Kwality Ltd.
- Type: Private
- Industry: Food and Agro Processing
- Founded: 1992
- Headquarters: New Delhi, India
- Area served: Gujarat, Bihar, Jharkhand, Orissa, Karnataka, Andhra Pradesh
- Products: Dairy Products Tetra Pak
- Website: www.kwality.com

= Kwality Ltd. =

Indian dairy company

Kwality Ltd. is a processor and handler of dairy products in India listed on Bombay Stock exchange as public Limited Company. The company produces various types of dairy products, which include milk, ghee, butter, milk powder, curd, yogurt, cheese etc. The company has established procurement network which comprise 350,000 farmer families across 4,700 villages in North India. Kwality Ltd. has six plants in Haryana, Uttar Pradesh and Rajasthan with processing capacity of 3.4 e6liter milk per day.

== History ==

Kwality Ltd. was incorporated in 1992 as Kwality Dairy (India) Ltd and registered with the registrar of companies (West Bengal) at Calcutta. In 1995 the company started producing ghee, skimmed milk powder and other dairy products. The total cost of the above project was ₹3600 crore by way of public issue.

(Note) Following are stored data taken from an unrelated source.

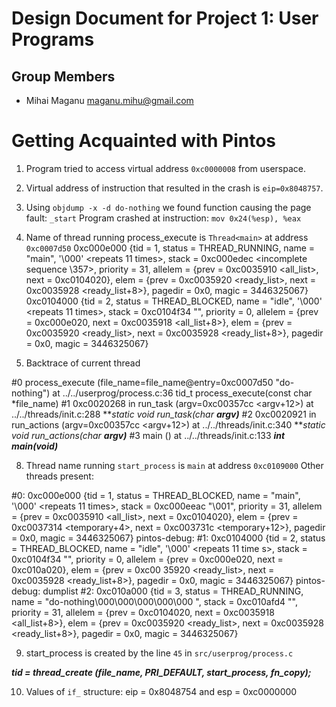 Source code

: Design Document for Project 1: User Programs
============================================

## Group Members

* Mihai Maganu <maganu.mihu@gmail.com>

# Getting Acquainted with Pintos

1. Program tried to access virtual address `0xc0000008` from userspace.
2. Virtual address of instruction that resulted in the crash is `eip=0x8048757`.
3. Using `objdump -x -d do-nothing` we found function causing the page fault: `_start`
   Program crashed at instruction: `mov 0x24(%esp), %eax`

6. Name of thread running process_execute is `Thread<main>` at address `0xc0007d50`
  0xc000e000 {tid = 1, status = THREAD_RUNNING, name = "main", '\000' <repeats 11 times>, stack = 0xc000edec <incomplete sequence \357>, priority = 31, 
    allelem = {prev = 0xc0035910 <all_list>, next = 0xc0104020}, elem = {prev = 0xc0035920 <ready_list>, next = 0xc0035928 <ready_list+8>}, pagedir = 0x0, magic = 3446325067}
  0xc0104000 {tid = 2, status = THREAD_BLOCKED, name = "idle", '\000' <repeats 11 times>, stack = 0xc0104f34 "", priority = 0, 
    allelem = {prev = 0xc000e020, next = 0xc0035918 <all_list+8>}, elem = {prev = 0xc0035920 <ready_list>, next = 0xc0035928 <ready_list+8>}, pagedir = 0x0, magic = 3446325067}


7.    Backtrace of current thread
  
#0  process_execute (file_name=file_name@entry=0xc0007d50 "do-nothing") at ../../userprog/process.c:36
    tid_t process_execute(const char *file_name)
#1  0xc0020268 in run_task (argv=0xc00357cc <argv+12>) at ../../threads/init.c:288
    ***static void run_task(char **argv)***
#2  0xc0020921 in run_actions (argv=0xc00357cc <argv+12>) at ../../threads/init.c:340
    ***static void run_actions(char **argv)***
#3  main () at ../../threads/init.c:133
    ***int main(void)***

8. Thread name running `start_process` is `main` at address `0xc0109000`
   Other threads present:

  #0: 0xc000e000 {tid = 1, status = THREAD_BLOCKED, name = "main", '\000' <repeats 11 times>, stack = 0xc000eeac "\001", priority = 31, allelem = {prev = 0xc0035910 <all_list>, next = 0xc0104020}, elem
    = {prev = 0xc0037314 <temporary+4>, next = 0xc003731c <temporary+12>}, pagedir = 0x0, magic = 3446325067}
    pintos-debug: 
  #1: 0xc0104000 {tid = 2, status = THREAD_BLOCKED, name = "idle", '\000' <repeats 11 time
   s>, stack = 0xc0104f34 "", priority = 0, allelem = {prev = 0xc000e020, next = 0xc010a020}, elem = {prev = 0xc00
     35920 <ready_list>, next = 0xc0035928 <ready_list+8>}, pagedir = 0x0, magic = 3446325067}
     pintos-debug: dumplist 
  #2: 0xc010a000 {tid = 3, status = THREAD_RUNNING, name = "do-nothing\000\000\000\000\000
       ", stack = 0xc010afd4 "", priority = 31, allelem = {prev = 0xc0104020, next = 0xc0035918 <all_list+8>}, elem =
       {prev = 0xc0035920 <ready_list>, next = 0xc0035928 <ready_list+8>}, pagedir = 0x0, magic = 3446325067}

9. start_process is created by the line `45` in `src/userprog/process.c`

  ***tid = thread_create (file_name, PRI_DEFAULT, start_process, fn_copy);***

10. Values of `if_` structure:
  eip = 0x8048754 and esp = 0xc0000000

In 2013, Kwality Dairy India Ltd was changed from Kwality Dairy (India) Limited to Kwality Limited.

In Dun & Bradstreet Corporate Award 2014, Kwality Limited was selected as the top Indian Company under the ‘Food & Agro processing’ sector.

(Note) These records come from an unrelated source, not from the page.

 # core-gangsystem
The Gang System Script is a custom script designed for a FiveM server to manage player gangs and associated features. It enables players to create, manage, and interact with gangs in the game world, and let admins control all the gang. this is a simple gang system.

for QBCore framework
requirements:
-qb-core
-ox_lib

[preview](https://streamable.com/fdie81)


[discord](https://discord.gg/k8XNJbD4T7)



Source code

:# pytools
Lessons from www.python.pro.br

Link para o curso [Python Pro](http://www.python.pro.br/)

In June 2016, Kwality Ltd. secured the investment of ₹520 crore from KKR India.

In October 2019, Haldiram made a ₹130 crore bid for Kwality Dairy (India) Ltd after private equity giant KKR & Co. dragged dairy firm to bankruptcy court.

On 21 September 2020, Kwality Limited was charged with cheating a group of banks of ₹1,400 crore in a case of fraud filed by the Central Bureau of Investigation. The CBI started its investigations on a complaint by Bank of India, which alleged that Kwality Ltd had taken credit from the bank since 2010 but started defaulting on payments in early 2018.

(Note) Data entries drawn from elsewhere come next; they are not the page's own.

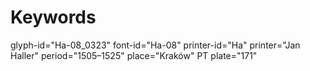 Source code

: # Keywords
glyph-id="Ha-08_0323"
font-id="Ha-08"
printer-id="Ha"
printer="Jan Haller"
period="1505–1525"
place="Kraków"
PT plate="171"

== Brands and subsidiaries ==
The company sells milk under the brand Kwality Milk, which is available in three variants: Full Cream, Toned & Double Toned.
It also sells ready to drink Flavoured Milk, Dahi, Chaach etc. It is the first company in India to launch fortified flavoured milk with vitamin A+D in multiple flavours like Kesar, Badam, Elaichi, Butterscotch and Cold Coffee.

== Products ==

The product range of the company includes skimmed milk powder, whole milk powder, dairy whitener, dairy mix, ice cream mix, ready to drink milk, and ghee among other products.

== Advertising ==

The company had signed up the actor Akshay Kumar as a brand ambassador in October 2015 for two years, according to a BSE filing.

In September 2017, the company confirmed the reappointment of Akshay Kumar as its brand ambassador for another two years. Kwality Limited came out with a campaign for its brand of milk, ‘Kwality’. The TVC campaign was conceptualized by McCann Health, India and it featured Akshay Kumar.